Goal of the exercise:
Type out the records again, exactly as they are.
== Record extracts ==
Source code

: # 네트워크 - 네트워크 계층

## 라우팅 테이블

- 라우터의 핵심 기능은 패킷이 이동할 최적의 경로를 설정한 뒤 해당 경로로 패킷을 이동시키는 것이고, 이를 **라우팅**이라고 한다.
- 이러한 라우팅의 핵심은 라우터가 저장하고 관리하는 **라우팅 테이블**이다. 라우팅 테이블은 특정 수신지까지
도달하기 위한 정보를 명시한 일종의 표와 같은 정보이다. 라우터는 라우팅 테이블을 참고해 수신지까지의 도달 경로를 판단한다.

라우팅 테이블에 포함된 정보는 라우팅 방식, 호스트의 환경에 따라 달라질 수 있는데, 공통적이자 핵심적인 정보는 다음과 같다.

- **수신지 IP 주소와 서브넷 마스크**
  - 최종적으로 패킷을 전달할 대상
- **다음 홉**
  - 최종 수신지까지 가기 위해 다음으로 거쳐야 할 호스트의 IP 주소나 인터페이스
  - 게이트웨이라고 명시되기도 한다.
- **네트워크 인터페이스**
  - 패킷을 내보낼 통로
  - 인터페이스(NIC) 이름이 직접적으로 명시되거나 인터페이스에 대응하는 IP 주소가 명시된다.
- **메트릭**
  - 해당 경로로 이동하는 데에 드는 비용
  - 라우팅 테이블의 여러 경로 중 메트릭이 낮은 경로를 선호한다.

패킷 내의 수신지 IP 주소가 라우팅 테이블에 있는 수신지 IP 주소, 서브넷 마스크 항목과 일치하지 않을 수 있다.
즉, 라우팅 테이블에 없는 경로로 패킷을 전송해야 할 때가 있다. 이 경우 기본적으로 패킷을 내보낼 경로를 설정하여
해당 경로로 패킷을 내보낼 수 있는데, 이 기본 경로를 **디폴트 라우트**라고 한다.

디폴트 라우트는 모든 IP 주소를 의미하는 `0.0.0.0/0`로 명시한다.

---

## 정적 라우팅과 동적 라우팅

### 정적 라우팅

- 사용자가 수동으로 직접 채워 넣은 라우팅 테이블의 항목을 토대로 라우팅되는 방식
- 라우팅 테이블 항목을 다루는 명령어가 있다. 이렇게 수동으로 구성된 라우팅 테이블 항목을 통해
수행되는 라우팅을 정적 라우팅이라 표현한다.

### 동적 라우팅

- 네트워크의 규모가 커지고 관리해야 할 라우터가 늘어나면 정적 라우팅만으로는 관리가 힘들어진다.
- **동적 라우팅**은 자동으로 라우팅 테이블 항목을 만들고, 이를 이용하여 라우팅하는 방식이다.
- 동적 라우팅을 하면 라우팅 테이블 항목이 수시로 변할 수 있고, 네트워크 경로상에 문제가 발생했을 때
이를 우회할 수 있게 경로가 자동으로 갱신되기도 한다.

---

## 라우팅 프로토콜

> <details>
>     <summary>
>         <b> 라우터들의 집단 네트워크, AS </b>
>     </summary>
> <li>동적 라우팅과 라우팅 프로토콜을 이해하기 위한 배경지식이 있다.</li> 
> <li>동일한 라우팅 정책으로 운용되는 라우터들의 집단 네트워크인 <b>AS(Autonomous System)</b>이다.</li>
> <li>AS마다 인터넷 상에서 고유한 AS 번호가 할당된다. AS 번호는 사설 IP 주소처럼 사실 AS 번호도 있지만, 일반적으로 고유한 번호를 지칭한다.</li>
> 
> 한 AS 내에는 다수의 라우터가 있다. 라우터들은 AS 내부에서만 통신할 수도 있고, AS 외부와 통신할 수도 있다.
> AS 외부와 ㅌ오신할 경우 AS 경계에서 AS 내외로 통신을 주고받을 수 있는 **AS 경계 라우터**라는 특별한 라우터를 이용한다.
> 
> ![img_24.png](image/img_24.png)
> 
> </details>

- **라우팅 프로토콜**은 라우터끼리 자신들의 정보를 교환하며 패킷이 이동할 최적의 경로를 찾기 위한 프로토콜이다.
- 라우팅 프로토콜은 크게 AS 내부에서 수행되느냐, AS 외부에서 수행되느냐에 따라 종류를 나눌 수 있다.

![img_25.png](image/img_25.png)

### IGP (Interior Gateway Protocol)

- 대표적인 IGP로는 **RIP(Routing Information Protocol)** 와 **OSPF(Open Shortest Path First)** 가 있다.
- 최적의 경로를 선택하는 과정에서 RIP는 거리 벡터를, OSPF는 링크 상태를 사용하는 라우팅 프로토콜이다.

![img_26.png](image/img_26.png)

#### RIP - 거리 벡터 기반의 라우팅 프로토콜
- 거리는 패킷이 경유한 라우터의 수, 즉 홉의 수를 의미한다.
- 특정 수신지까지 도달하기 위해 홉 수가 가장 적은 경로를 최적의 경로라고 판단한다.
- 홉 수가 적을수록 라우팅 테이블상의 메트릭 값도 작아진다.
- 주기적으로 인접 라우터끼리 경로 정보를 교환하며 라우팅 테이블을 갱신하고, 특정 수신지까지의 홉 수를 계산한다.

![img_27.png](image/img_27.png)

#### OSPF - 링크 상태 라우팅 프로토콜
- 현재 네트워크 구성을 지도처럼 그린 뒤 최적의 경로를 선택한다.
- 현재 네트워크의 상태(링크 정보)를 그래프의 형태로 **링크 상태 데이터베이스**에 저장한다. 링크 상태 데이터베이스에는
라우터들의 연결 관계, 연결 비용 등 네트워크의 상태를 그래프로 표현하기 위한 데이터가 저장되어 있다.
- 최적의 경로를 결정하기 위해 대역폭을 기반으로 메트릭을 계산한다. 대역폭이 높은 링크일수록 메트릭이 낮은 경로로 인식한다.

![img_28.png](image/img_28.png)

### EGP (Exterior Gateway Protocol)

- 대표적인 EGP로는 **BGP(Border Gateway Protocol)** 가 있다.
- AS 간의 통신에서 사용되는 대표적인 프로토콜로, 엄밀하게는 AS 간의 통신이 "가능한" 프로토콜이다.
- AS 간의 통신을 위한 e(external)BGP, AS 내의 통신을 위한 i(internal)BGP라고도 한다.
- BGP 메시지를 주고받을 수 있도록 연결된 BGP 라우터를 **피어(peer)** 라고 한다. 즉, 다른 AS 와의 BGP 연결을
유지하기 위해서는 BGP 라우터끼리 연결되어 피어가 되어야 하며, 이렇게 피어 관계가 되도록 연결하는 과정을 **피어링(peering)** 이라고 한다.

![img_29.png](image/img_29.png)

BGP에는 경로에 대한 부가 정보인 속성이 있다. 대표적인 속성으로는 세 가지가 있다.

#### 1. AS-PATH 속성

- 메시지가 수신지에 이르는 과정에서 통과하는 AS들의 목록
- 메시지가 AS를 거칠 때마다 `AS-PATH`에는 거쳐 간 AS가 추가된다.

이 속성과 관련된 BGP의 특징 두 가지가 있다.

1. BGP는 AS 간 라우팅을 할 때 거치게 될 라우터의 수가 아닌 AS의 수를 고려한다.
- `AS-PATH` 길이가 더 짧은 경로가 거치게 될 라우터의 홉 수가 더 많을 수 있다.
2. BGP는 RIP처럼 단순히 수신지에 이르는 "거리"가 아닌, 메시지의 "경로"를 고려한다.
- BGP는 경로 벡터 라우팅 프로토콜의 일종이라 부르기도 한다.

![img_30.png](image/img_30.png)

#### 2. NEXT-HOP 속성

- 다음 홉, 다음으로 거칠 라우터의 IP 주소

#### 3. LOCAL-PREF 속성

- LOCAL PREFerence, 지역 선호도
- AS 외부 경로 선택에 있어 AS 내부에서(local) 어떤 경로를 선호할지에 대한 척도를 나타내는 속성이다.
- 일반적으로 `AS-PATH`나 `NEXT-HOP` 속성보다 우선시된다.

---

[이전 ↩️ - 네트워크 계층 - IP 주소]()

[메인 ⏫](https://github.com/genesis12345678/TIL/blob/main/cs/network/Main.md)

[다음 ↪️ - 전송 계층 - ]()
===
Finished exercise:
Source code

: # 네트워크 - 네트워크 계층

## 라우팅 테이블

- 라우터의 핵심 기능은 패킷이 이동할 최적의 경로를 설정한 뒤 해당 경로로 패킷을 이동시키는 것이고, 이를 **라우팅**이라고 한다.
- 이러한 라우팅의 핵심은 라우터가 저장하고 관리하는 **라우팅 테이블**이다. 라우팅 테이블은 특정 수신지까지
도달하기 위한 정보를 명시한 일종의 표와 같은 정보이다. 라우터는 라우팅 테이블을 참고해 수신지까지의 도달 경로를 판단한다.

라우팅 테이블에 포함된 정보는 라우팅 방식, 호스트의 환경에 따라 달라질 수 있는데, 공통적이자 핵심적인 정보는 다음과 같다.

- **수신지 IP 주소와 서브넷 마스크**
  - 최종적으로 패킷을 전달할 대상
- **다음 홉**
  - 최종 수신지까지 가기 위해 다음으로 거쳐야 할 호스트의 IP 주소나 인터페이스
  - 게이트웨이라고 명시되기도 한다.
- **네트워크 인터페이스**
  - 패킷을 내보낼 통로
  - 인터페이스(NIC) 이름이 직접적으로 명시되거나 인터페이스에 대응하는 IP 주소가 명시된다.
- **메트릭**
  - 해당 경로로 이동하는 데에 드는 비용
  - 라우팅 테이블의 여러 경로 중 메트릭이 낮은 경로를 선호한다.

패킷 내의 수신지 IP 주소가 라우팅 테이블에 있는 수신지 IP 주소, 서브넷 마스크 항목과 일치하지 않을 수 있다.
즉, 라우팅 테이블에 없는 경로로 패킷을 전송해야 할 때가 있다. 이 경우 기본적으로 패킷을 내보낼 경로를 설정하여
해당 경로로 패킷을 내보낼 수 있는데, 이 기본 경로를 **디폴트 라우트**라고 한다.

디폴트 라우트는 모든 IP 주소를 의미하는 `0.0.0.0/0`로 명시한다.

---

## 정적 라우팅과 동적 라우팅

### 정적 라우팅

- 사용자가 수동으로 직접 채워 넣은 라우팅 테이블의 항목을 토대로 라우팅되는 방식
- 라우팅 테이블 항목을 다루는 명령어가 있다. 이렇게 수동으로 구성된 라우팅 테이블 항목을 통해
수행되는 라우팅을 정적 라우팅이라 표현한다.

### 동적 라우팅

- 네트워크의 규모가 커지고 관리해야 할 라우터가 늘어나면 정적 라우팅만으로는 관리가 힘들어진다.
- **동적 라우팅**은 자동으로 라우팅 테이블 항목을 만들고, 이를 이용하여 라우팅하는 방식이다.
- 동적 라우팅을 하면 라우팅 테이블 항목이 수시로 변할 수 있고, 네트워크 경로상에 문제가 발생했을 때
이를 우회할 수 있게 경로가 자동으로 갱신되기도 한다.

---

## 라우팅 프로토콜

> <details>
>     <summary>
>         <b> 라우터들의 집단 네트워크, AS </b>
>     </summary>
> <li>동적 라우팅과 라우팅 프로토콜을 이해하기 위한 배경지식이 있다.</li> 
> <li>동일한 라우팅 정책으로 운용되는 라우터들의 집단 네트워크인 <b>AS(Autonomous System)</b>이다.</li>
> <li>AS마다 인터넷 상에서 고유한 AS 번호가 할당된다. AS 번호는 사설 IP 주소처럼 사실 AS 번호도 있지만, 일반적으로 고유한 번호를 지칭한다.</li>
> 
> 한 AS 내에는 다수의 라우터가 있다. 라우터들은 AS 내부에서만 통신할 수도 있고, AS 외부와 통신할 수도 있다.
> AS 외부와 ㅌ오신할 경우 AS 경계에서 AS 내외로 통신을 주고받을 수 있는 **AS 경계 라우터**라는 특별한 라우터를 이용한다.
> 
> ![img_24.png](image/img_24.png)
> 
> </details>

- **라우팅 프로토콜**은 라우터끼리 자신들의 정보를 교환하며 패킷이 이동할 최적의 경로를 찾기 위한 프로토콜이다.
- 라우팅 프로토콜은 크게 AS 내부에서 수행되느냐, AS 외부에서 수행되느냐에 따라 종류를 나눌 수 있다.

![img_25.png](image/img_25.png)

### IGP (Interior Gateway Protocol)

- 대표적인 IGP로는 **RIP(Routing Information Protocol)** 와 **OSPF(Open Shortest Path First)** 가 있다.
- 최적의 경로를 선택하는 과정에서 RIP는 거리 벡터를, OSPF는 링크 상태를 사용하는 라우팅 프로토콜이다.

![img_26.png](image/img_26.png)

#### RIP - 거리 벡터 기반의 라우팅 프로토콜
- 거리는 패킷이 경유한 라우터의 수, 즉 홉의 수를 의미한다.
- 특정 수신지까지 도달하기 위해 홉 수가 가장 적은 경로를 최적의 경로라고 판단한다.
- 홉 수가 적을수록 라우팅 테이블상의 메트릭 값도 작아진다.
- 주기적으로 인접 라우터끼리 경로 정보를 교환하며 라우팅 테이블을 갱신하고, 특정 수신지까지의 홉 수를 계산한다.

![img_27.png](image/img_27.png)

#### OSPF - 링크 상태 라우팅 프로토콜
- 현재 네트워크 구성을 지도처럼 그린 뒤 최적의 경로를 선택한다.
- 현재 네트워크의 상태(링크 정보)를 그래프의 형태로 **링크 상태 데이터베이스**에 저장한다. 링크 상태 데이터베이스에는
라우터들의 연결 관계, 연결 비용 등 네트워크의 상태를 그래프로 표현하기 위한 데이터가 저장되어 있다.
- 최적의 경로를 결정하기 위해 대역폭을 기반으로 메트릭을 계산한다. 대역폭이 높은 링크일수록 메트릭이 낮은 경로로 인식한다.

![img_28.png](image/img_28.png)

### EGP (Exterior Gateway Protocol)

- 대표적인 EGP로는 **BGP(Border Gateway Protocol)** 가 있다.
- AS 간의 통신에서 사용되는 대표적인 프로토콜로, 엄밀하게는 AS 간의 통신이 "가능한" 프로토콜이다.
- AS 간의 통신을 위한 e(external)BGP, AS 내의 통신을 위한 i(internal)BGP라고도 한다.
- BGP 메시지를 주고받을 수 있도록 연결된 BGP 라우터를 **피어(peer)** 라고 한다. 즉, 다른 AS 와의 BGP 연결을
유지하기 위해서는 BGP 라우터끼리 연결되어 피어가 되어야 하며, 이렇게 피어 관계가 되도록 연결하는 과정을 **피어링(peering)** 이라고 한다.

![img_29.png](image/img_29.png)

BGP에는 경로에 대한 부가 정보인 속성이 있다. 대표적인 속성으로는 세 가지가 있다.

#### 1. AS-PATH 속성

- 메시지가 수신지에 이르는 과정에서 통과하는 AS들의 목록
- 메시지가 AS를 거칠 때마다 `AS-PATH`에는 거쳐 간 AS가 추가된다.

이 속성과 관련된 BGP의 특징 두 가지가 있다.

1. BGP는 AS 간 라우팅을 할 때 거치게 될 라우터의 수가 아닌 AS의 수를 고려한다.
- `AS-PATH` 길이가 더 짧은 경로가 거치게 될 라우터의 홉 수가 더 많을 수 있다.
2. BGP는 RIP처럼 단순히 수신지에 이르는 "거리"가 아닌, 메시지의 "경로"를 고려한다.
- BGP는 경로 벡터 라우팅 프로토콜의 일종이라 부르기도 한다.

![img_30.png](image/img_30.png)

#### 2. NEXT-HOP 속성

- 다음 홉, 다음으로 거칠 라우터의 IP 주소

#### 3. LOCAL-PREF 속성

- LOCAL PREFerence, 지역 선호도
- AS 외부 경로 선택에 있어 AS 내부에서(local) 어떤 경로를 선호할지에 대한 척도를 나타내는 속성이다.
- 일반적으로 `AS-PATH`나 `NEXT-HOP` 속성보다 우선시된다.

---

[이전 ↩️ - 네트워크 계층 - IP 주소]()

[메인 ⏫](https://github.com/genesis12345678/TIL/blob/main/cs/network/Main.md)

[다음 ↪️ - 전송 계층 - ]()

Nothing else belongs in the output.